At the dry cleaners today, the female proprietor is surprised to see me midday. “Are you on vacation?,” she asks. Yeah, I took a day off to take care of my dry cleaning and other errands. Because I’m cool like that. This cleaner has a very computerized, talking cash register that greets customers with a bubbly “Welcome back!” It’s probably marketed to self-conscious immigrants. The woman behind the counter, however, notes my name on the computer-printed receipt. “Rich,” she says with a pause, “man. Are you…Jewish people?” “Uh,” I hesitate, “not enough to count.”

“I used to live on Kings Highway,” she explains. “All Jewish people there. Names all end with ‘man.’ Fried Man. Gold Man. I see Rich Man, so I ask.” I explain my heritage, for some reason, “Well, my father was Jewish. But he converted.” She smiles and nods at this answer. “Bye,” she says, as I walk out, “Have a nice day!” while the bubbly computer chirps, “Have a nice day!”

Alas Poor Busky. I Knew Him, Facebook.

It’s been previously noted the unnatural oddness that is leaving behind a virtual representation of oneself on the myface. As this shit gets more mainstream, the awkwardness gets more familiar and yet more surreal. In the Times, Adam Cohen writes of a friend’s Facebook profile becoming a sort of living shrine to a dead-too-soon friend. At least it served that function to those who friended him up while he was still alive, and until his surviving family chooses to pull the plug on the profile. But what of those who die unloved, unmourned, unfriended?

I recently threw in the towel and joined Facebook, the creepy, creepy improvement on Friendster and MySpace. Immediately, the computer intelligence starts recommending friends I should connect with. How does this bloody thing know the names of girls that I went on one or two dates with three or four years ago? And why does this blasted thing want me to be friends with Don Busky? Busky died late last year, and in life we were something closer to enemies than friends.

He was always an odd fellow, more noted for his reclusiveness than his actual politics or personality. As an ambitious young turk, I quickly butted heads with the guy in an attempt to recruit eager new recruits to charter a more active Philadelphia local of the Socialist Party and overthrow an innocent savant who was more interested in publishing silly little zines with a socialist bent. Shortly after I showed up for work in the party’s national office, as a teenage socialist in 1996, my buddy Clement Joseph started cracking jokes about the disembodied brain in a jar that was Donald F. Busky. My only interactions with the comrade were a fairly acrimonious e-mail exchange over his failure to properly represent the party (or, indeed, turn up to a single meeting) in the “Unity 2000” rally planning. His last message to me (and every party member for whom he could find an email address) was addressed, simply, “Cde. Richman owes some apologies.” I met him a few months later at a YPSL convention near Rittenhouse Square in 2001. We spoke not a word, but it was the first time I had been in his physical presence. The brain in a jar was a large man, shy and soft-spoken. He was a devoted Mac user, a labor buff and adjunct professor. We might have been friends if we hadn’t started as enemies. It was a sad loss, but C’est la vie. I soon left the party, and didn’t hear about Busky again until Gabe Ross passed on the unfortunate news about his death last December.

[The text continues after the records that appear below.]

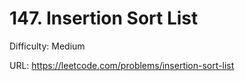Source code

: # 147. Insertion Sort List

Difficulty: Medium

URL: https://leetcode.com/problems/insertion-sort-list

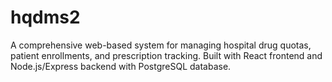 # hqdms2
A comprehensive web-based system for managing hospital drug quotas, patient enrollments, and prescription tracking. Built with React frontend and Node.js/Express backend with PostgreSQL database.
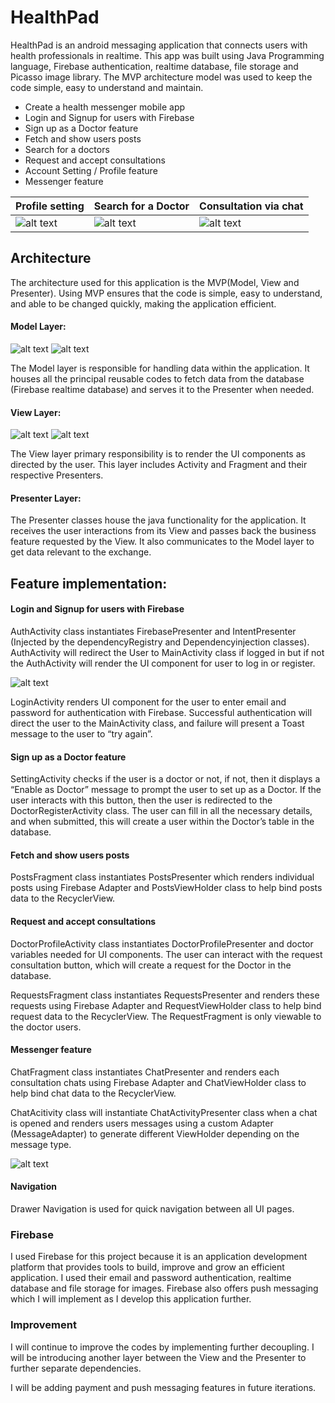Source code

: # HealthPad
HealthPad is an android messaging application that connects users with health professionals in realtime. This app was built using Java Programming language, Firebase authentication, realtime database, file storage and Picasso image library. The MVP architecture model was used to keep the code simple, easy to understand and maintain.

* Create a health messenger mobile app
* Login and Signup for users with Firebase
* Sign up as a Doctor feature
* Fetch and show users posts
* Search for a doctors
* Request and accept consultations
* Account Setting / Profile feature
* Messenger feature

Profile setting | Search for a Doctor | Consultation via chat
--- | --- | ---
![alt text](https://github.com/TolaTess/HealthPad/blob/master/assets/useracced.gif "") |![alt text](https://github.com/TolaTess/HealthPad/blob/master/assets/searchdoced.gif "") | ![alt text](https://github.com/TolaTess/HealthPad/blob/master/assets/consultationed.gif "")

## Architecture
The architecture used for this application is the MVP(Model, View and Presenter). Using MVP ensures that the code is simple, easy to understand, and able to be changed quickly, making the application efficient.

#### Model Layer:
![alt text](https://github.com/TolaTess/HealthPad/blob/master/assets/modellayer.png "Model directory")
![alt text](https://github.com/TolaTess/HealthPad/blob/master/assets/helper.png "Helper directory")

The Model layer is responsible for handling data within the application. It houses all the principal reusable codes to fetch data from the database (Firebase realtime database) and serves it to the Presenter when needed.

#### View Layer:
![alt text](https://github.com/TolaTess/HealthPad/blob/master/assets/activity.png "Activity directory")
![alt text](https://github.com/TolaTess/HealthPad/blob/master/assets/fragment.png "Fragment directory")

The View layer primary responsibility is to render the UI components as directed by the user. This layer includes Activity and Fragment and their respective Presenters. 

#### Presenter Layer:
The Presenter classes house the java functionality for the application. It receives the user interactions from its View and passes back the business feature requested by the View. It also communicates to the Model layer to get data relevant to the exchange. 

## Feature implementation:

#### Login and Signup for users with Firebase
AuthActivity class instantiates FirebasePresenter and IntentPresenter (Injected by the dependencyRegistry and Dependencyinjection classes).  AuthActivity will redirect the User to MainActivity class if logged in but if not the AuthActivity will render the UI component for user to log in or register.

![alt text](https://github.com/TolaTess/HealthPad/blob/master/assets/dependencies.png "Dependency directory")

LoginActivity renders UI component for the user to enter email and password for authentication with Firebase. Successful authentication will direct the user to the MainActivity class, and failure will present a Toast message to the user to “try again”.

#### Sign up as a Doctor feature
SettingActivity checks if the user is a doctor or not, if not, then it displays a “Enable as Doctor” message to prompt the user to set up as a Doctor. If the user interacts with this button, then the user is redirected to the DoctorRegisterActivity class. The user can fill in all the necessary details, and when submitted, this will create a user within the Doctor’s table in the database. 

#### Fetch and show users posts
PostsFragment class instantiates PostsPresenter which renders individual posts using Firebase Adapter and PostsViewHolder class to help bind posts data to the RecyclerView.

#### Request and accept consultations
DoctorProfileActivity class instantiates DoctorProfilePresenter and doctor variables needed for UI components. The user can interact with the request consultation button, which will create a request for the Doctor in the database.

RequestsFragment class instantiates RequestsPresenter and renders these requests using Firebase Adapter and RequestViewHolder class to help bind request data to the RecyclerView. The RequestFragment is only viewable to the doctor users.  

#### Messenger feature
ChatFragment class instantiates ChatPresenter and renders each consultation chats using Firebase Adapter and ChatViewHolder class to help bind chat data to the RecyclerView.

ChatAcitivity class will instantiate ChatActivityPresenter class when a chat is opened and renders users messages using a custom Adapter (MessageAdapter) to generate different ViewHolder depending on the message type. 

![alt text](https://github.com/TolaTess/HealthPad/blob/master/assets/messageadapter.png "Message Adapter Code Snippet")

#### Navigation
Drawer Navigation is used for quick navigation between all UI pages.

### Firebase
I used Firebase for this project because it is an application development platform that provides tools to build, improve and grow an efficient application. I used their email and password authentication, realtime database and file storage for images. Firebase also offers push messaging which I will implement as I develop this application further. 

### Improvement
I will continue to improve the codes by implementing further decoupling. I will be introducing another layer between the View and the Presenter to further separate dependencies.

I will be adding payment and push messaging features in future iterations.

The next time I saw Cde. Busky’s name was on an open public records access request for the list of adjunct faculty at a community college down in southern New Jersey, where I’m helping the part-timers form a union. Prof. Donald F. Busky gets to be a voter in their union election, except that he couldn’t possibly vote “Union Yes” (as he surely would have) because he is No Longer Employed. Still, it was a kick in the guts to see his name on that OPRA list, just as it is a kick in the guts to see him recommended as a friend on Facebook whenever I log in, and to see his name and home address on a mailing label for a mailing we worked on last Friday for the union campaign.

I don’t think his elderly mother (if she’s still alive), or any other surviving relative knows enough to get Cde. Busky’s Facebook profile retired. Therefore, he will continue to haunt me. Perhaps I’ll learn to be a better comrade to those who have yet to shuffle off this mortal coil.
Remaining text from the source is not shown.